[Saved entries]
BEGIN

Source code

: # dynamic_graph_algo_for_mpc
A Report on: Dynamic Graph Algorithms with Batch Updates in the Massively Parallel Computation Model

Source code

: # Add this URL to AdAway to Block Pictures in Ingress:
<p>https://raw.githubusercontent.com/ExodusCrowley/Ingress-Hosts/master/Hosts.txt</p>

END
BEGIN

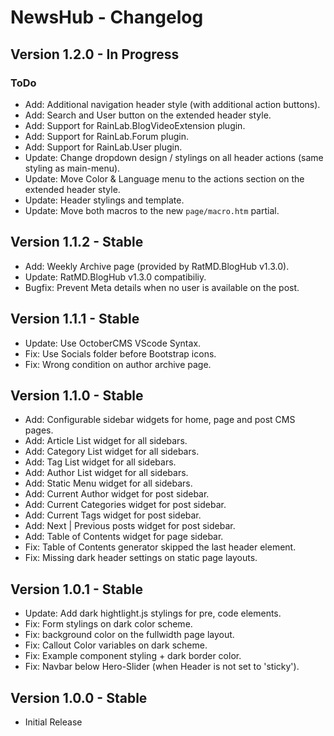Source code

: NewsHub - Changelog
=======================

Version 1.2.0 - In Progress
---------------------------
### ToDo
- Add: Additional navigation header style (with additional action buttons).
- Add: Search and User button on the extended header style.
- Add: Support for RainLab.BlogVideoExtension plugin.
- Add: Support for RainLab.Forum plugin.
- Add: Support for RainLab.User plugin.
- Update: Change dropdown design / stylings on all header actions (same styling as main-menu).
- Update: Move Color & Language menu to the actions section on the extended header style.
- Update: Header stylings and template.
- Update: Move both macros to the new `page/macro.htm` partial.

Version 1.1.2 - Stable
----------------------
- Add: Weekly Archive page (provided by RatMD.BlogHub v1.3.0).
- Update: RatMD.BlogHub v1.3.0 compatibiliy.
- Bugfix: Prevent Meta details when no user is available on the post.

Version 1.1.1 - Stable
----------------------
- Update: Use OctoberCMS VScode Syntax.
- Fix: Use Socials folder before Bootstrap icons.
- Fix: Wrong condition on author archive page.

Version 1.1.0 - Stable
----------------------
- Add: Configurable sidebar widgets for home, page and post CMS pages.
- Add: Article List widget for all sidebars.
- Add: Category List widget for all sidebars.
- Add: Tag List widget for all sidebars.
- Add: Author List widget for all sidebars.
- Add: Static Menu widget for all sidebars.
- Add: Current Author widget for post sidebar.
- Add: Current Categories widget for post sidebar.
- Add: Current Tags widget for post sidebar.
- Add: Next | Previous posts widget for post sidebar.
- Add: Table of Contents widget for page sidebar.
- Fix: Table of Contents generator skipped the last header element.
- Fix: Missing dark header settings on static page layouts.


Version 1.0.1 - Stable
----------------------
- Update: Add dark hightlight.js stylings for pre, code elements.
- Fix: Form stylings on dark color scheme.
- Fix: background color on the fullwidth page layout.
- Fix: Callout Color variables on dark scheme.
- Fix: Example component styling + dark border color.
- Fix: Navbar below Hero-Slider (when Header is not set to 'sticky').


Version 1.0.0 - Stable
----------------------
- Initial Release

END
BEGIN

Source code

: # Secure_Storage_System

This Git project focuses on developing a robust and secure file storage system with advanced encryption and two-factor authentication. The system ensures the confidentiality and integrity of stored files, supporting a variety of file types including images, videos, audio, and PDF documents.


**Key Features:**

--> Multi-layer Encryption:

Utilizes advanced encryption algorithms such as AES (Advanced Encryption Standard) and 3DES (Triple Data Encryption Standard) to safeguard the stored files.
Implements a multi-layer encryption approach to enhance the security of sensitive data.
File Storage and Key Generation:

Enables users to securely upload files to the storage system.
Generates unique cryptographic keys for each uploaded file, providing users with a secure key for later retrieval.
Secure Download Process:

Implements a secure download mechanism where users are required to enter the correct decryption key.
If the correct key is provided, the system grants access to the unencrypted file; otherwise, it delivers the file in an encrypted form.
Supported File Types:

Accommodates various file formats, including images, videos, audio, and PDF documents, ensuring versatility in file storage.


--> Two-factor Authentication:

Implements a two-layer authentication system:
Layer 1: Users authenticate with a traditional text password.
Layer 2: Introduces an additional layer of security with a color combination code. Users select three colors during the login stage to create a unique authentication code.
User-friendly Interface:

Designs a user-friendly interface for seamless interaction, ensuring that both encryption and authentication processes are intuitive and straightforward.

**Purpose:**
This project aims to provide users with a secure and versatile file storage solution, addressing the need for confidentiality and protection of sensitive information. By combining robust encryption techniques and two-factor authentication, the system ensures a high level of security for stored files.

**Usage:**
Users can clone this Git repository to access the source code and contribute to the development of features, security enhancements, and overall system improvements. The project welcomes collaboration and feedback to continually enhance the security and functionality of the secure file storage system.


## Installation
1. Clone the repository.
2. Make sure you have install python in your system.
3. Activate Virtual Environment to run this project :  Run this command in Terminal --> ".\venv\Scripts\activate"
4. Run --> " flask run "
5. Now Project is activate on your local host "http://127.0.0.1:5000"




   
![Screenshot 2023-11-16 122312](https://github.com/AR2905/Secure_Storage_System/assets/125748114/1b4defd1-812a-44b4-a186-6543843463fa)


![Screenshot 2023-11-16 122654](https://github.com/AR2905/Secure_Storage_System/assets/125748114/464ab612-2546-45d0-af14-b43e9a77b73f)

END

YOUR ASSIGNMENT: Where a line above contains the string "including", copy that line.

TASK RESPONSE:
This Git project focuses on developing a robust and secure file storage system with advanced encryption and two-factor authentication. The system ensures the confidentiality and integrity of stored files, supporting a variety of file types including images, videos, audio, and PDF documents.
Accommodates various file formats, including images, videos, audio, and PDF documents, ensuring versatility in file storage.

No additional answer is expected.